VIII
Лу Мую вел себя, конечно, легкомысленно, но ведь наступала весна. Волнения приказчиков, символизировавшие холодную зиму, прекратились. Люди, освободившись от напряженности, отчужденности и печали, весело и радостно встречали весну. Улицы, освещенные теплыми лучами солнца, заливал весенний пьянящий аромат. Бойскауты с красными платками, повязанными вокруг шеи, больше не дежурили у лавок, а играли на перекрестках с чумазыми мальчишками в азартные игры на деньги. Их платки полиняли и не были так устрашающе красны, как раньше.

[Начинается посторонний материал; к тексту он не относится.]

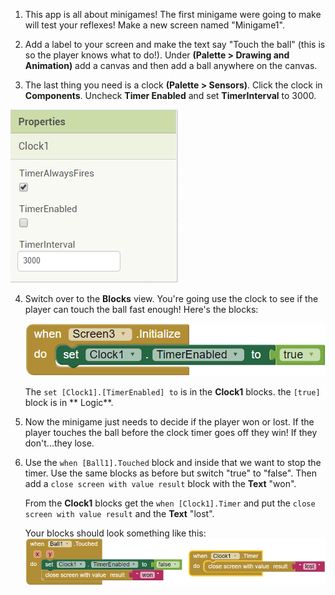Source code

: 1. This app is all about minigames! The first minigame were going to make will test your reflexes! Make a new screen named "Minigame1".

2. Add a label to your screen and make the text say "Touch the ball" \(this is so the player knows what to do!\). Under **\(Palette &gt; Drawing and Animation\)** add a canvas and then add a ball anywhere on the canvas.

3. The last thing you need is a clock **\(Palette &gt; Sensors\)**. Click the clock in **Components**. Uncheck **Timer Enabled** and set **TimerInterval** to 3000.

  ![](/assets/clockproperties.png)

4. Switch over to the **Blocks** view. You're going use the clock to see if the player can touch the ball fast enough! Here's the blocks:

   ![](/assets/startclock.png)

   The `set [Clock1].[TimerEnabled] to` is in the **Clock1** blocks. the `[true]` block is in ** Logic**.

5. Now the minigame just needs to decide if the player won or lost. If the player touches the ball before the clock timer goes off they win! If they don't...they lose.

6. Use the `when [Ball1].Touched` block and inside that we want to stop the timer. Use the same blocks as before but switch "true" to "false". Then add a `close screen with value result` block with the **Text** "won".

   From the **Clock1** blocks get the `when [Clock1].Timer` and put the `close screen with value result` and the **Text** "lost".

   Your blocks should look something like this:  
   ![](/assets/minigamewinorlose1.png)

Пикетчики в синих одеждах, оставшись без дела, наперебой просились в отпуск и теперь гуляли по улицам со своими детьми.
Парней со страшными пиками давно уже не было видно.
Ничто больше не тревожило бродячих уличных собак, и сейчас они лениво грелись на солнышке.
Дыхание весны врывалось в каждый дом, в каждую комнату, в каждый уголок, в каждое сердце. Нежно любящие супруги еще сильнее чувствовали пьянящую радость любви, а нелюбящие пары еще больше ненавидели друг друга, стремились к разрыву, чтобы найти новое счастье. Почти все жители успокоившегося уезда поддались теплому веянию весны и испытывали кто чувство любви, кто — ненависти, кто — ревности.
В деревне весна протекала по-другому. Прошлогодние дикие травы незаметно вновь завладели землей. Горячий запах земли, смешанный с ароматом свежих полевых цветов, наполнял воздух и заставлял невольно расправлять спину. Деревья выбрасывали нежные зеленые листочки, возвещая о рождении нового, призванного изменить вид земли.
В городе весна заставляла сердце лишь трепетать, точно легкую паутинку, в деревне она извергалась, словно вулкан. И в этом не было ничего удивительного.
С конца декабря прошлого года крестьяне в ближайшей деревне Наньсян создали крестьянский союз. Тотчас поползли всякие слухи. Сначала говорили об обобществлении имущества, потому что союз проводил обмер крестьянской земли. Затем стали уверять, будто мужчин заберут в солдаты, а женщин обобществят; поэтому праздник Нового года прошел тревожно. У крестьян появилось желание уничтожить союз. Тогда уездный крестьянский союз послал специального уполномоченного Ван Чжофаня для выяснения обстановки в деревне.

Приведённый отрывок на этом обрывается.